[Source texts of formatted documents]
Segment Open
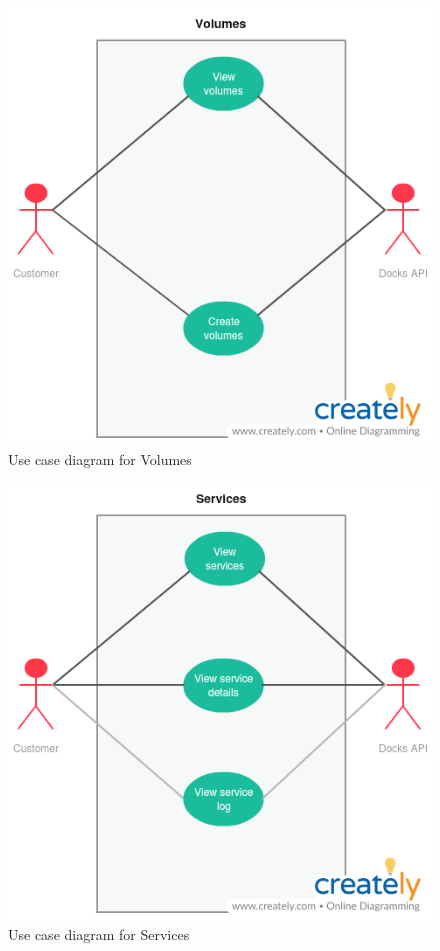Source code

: \documentclass[]{article}
\begin{document}
\begin{figure}[H]
	\centering
	\includegraphics[scale=0.5]{uml/volumes.png}
	\caption{Use case diagram for  Volumes}
\end{figure}

\begin{figure}[H]
	\centering
	\includegraphics[scale=0.5]{uml/services.png}
	\caption{Use case diagram for  Services}
\end{figure}
\end{document}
Segment Closed
## [WHAT TO WORK ON]
The lines to return are those in the entries above that include "scale".

## [TASK RESULT]
	\includegraphics[scale=0.5]{uml/volumes.png}
	\includegraphics[scale=0.5]{uml/services.png}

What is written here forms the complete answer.